= Johann-Peter-Hebel-Preis =

German literary award

The Johann-Peter-Hebel-Preis (Johann Peter Hebel Prize) is a literary award issued by the German state of Baden-Württemberg. It was endowed in 1936 in honour of the writer and Alemannic poet Johann Peter Hebel. The prize is since 1974 awarded every two years (before every year) to writers, translators, essayists, media representatives or scientists from the German state of Baden-Württemberg writing in Alemannic dialect or whose works are connected with Hebel.

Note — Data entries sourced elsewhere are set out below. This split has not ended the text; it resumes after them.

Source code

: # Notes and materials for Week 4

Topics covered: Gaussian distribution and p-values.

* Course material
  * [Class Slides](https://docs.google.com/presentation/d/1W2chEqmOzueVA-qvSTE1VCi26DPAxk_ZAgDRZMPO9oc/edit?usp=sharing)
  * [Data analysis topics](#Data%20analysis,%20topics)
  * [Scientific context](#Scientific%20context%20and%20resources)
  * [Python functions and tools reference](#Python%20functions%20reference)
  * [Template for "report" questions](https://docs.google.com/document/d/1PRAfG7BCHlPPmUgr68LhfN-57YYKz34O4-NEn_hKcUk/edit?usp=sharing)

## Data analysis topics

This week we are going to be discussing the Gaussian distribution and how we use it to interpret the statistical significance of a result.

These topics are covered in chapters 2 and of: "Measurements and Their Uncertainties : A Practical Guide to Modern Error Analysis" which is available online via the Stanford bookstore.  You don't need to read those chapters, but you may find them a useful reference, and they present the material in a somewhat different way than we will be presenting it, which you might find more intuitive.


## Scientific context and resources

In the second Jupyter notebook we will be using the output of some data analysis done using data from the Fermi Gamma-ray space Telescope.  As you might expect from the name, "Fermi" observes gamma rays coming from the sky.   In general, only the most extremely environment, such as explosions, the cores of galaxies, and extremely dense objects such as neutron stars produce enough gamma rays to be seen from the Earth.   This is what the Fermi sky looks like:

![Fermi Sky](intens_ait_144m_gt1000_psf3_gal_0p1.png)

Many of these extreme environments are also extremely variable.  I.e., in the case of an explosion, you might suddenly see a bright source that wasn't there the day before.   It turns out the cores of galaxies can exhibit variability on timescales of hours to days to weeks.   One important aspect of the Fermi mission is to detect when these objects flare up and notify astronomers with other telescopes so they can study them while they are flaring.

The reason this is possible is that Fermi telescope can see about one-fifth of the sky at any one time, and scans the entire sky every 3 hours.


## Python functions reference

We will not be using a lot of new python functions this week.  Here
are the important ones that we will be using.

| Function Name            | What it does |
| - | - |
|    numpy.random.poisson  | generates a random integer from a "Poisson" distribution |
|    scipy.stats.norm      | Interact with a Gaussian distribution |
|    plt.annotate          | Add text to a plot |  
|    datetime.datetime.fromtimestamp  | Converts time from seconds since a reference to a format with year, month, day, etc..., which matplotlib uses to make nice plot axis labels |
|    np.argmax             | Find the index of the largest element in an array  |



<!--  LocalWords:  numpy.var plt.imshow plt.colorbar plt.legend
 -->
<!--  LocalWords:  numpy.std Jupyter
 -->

The ceremony of the €20,000 prize (since 2024; formerly €10,000) takes place in Hausen im Wiesental, which is also home to the "Hebelfest" every 10 May, Hebel's birthday.

==Winners==

- 1936 Hermann Burte
- 1937 Alfred Huggenberger
- 1938 Eduard Reinacher
- 1939 Hermann Eris Busse
- 1940 Benno Rüttenauer
- 1941 Emil Strauß
- 1942 Wilhelm Weigand
- 1943 Jakob Schaffner
- 1946 Anton Fendrich
- 1947 Franz Schneller
- 1948 Traugott Meyer
- 1949 Wilhelm Hausenstein
- 1950 Wilhelm Altwegg
- 1951 Albert Schweitzer
- 1952 Max Picard
- 1953 Reinhold Zumtobel
- 1954 Otto Flake
- 1955 Wilhelm Zentner
- 1956 Lina Kromer
- 1957 Emanuel Stickelberger
- 1958 Friedrich-Alfred Schmid-Noer
- 1959 Carl Jacob Burckhardt
- 1960 Martin Heidegger
- 1961 Albin Fringeli
- 1962 Richard Nutzinger
- 1963 Robert Minder
- 1964 Adalbert Bächtold
- 1965 Adalbert Welte
- 1966 Eberhard Meckel
- 1967 Josef Lefftz
- 1968 Hermann Schneider
- 1969 Gertrud Fussenegger
- 1970 Marie Luise Kaschnitz
- 1971 Lucien Sittler
- 1972 Kurt Marti
- 1973 Joseph Hermann Kopf
- 1974 Gerhard Jung
- 1976 André Weckmann
- 1978 Erika Burkart
- 1980 Elias Canetti
- 1982 Maria Menz
- 1984 Claude Vigée
- 1986 Peter Bichsel
- 1988 Michael Köhlmeier
- 1990 Manfred Bosch
- 1992 Adrien Finck
- 1994 Peter von Matt
- 1996 Kundeyt Surdum
- 1998 Lotte Paepcke
- 2000 Emma Guntz
- 2002 Markus Werner
- 2004 Maria Beig
- 2006 Martin Stadler
- 2008 Arno Geiger
- 2010 Arnold Stadler
- 2012 Karl-Heinz Ott
- 2014 Franz Hohler
- 2016 Lukas Bärfuss
- 2018 Christoph Meckel
- 2020 Sibylle Berg
- 2022 Monika Helfer
- 2024 	Pierre Kretz
- 2026 Annette Pehnt

In 2026, on the occasion of the 200th anniversary of Johann Peter Hebel's death, in addition to the Johann-Peter-Hebel-Preis which was awarded to Annette Pehnt, a special honorary award was given to literary scholar Friedrich Pfäfflin.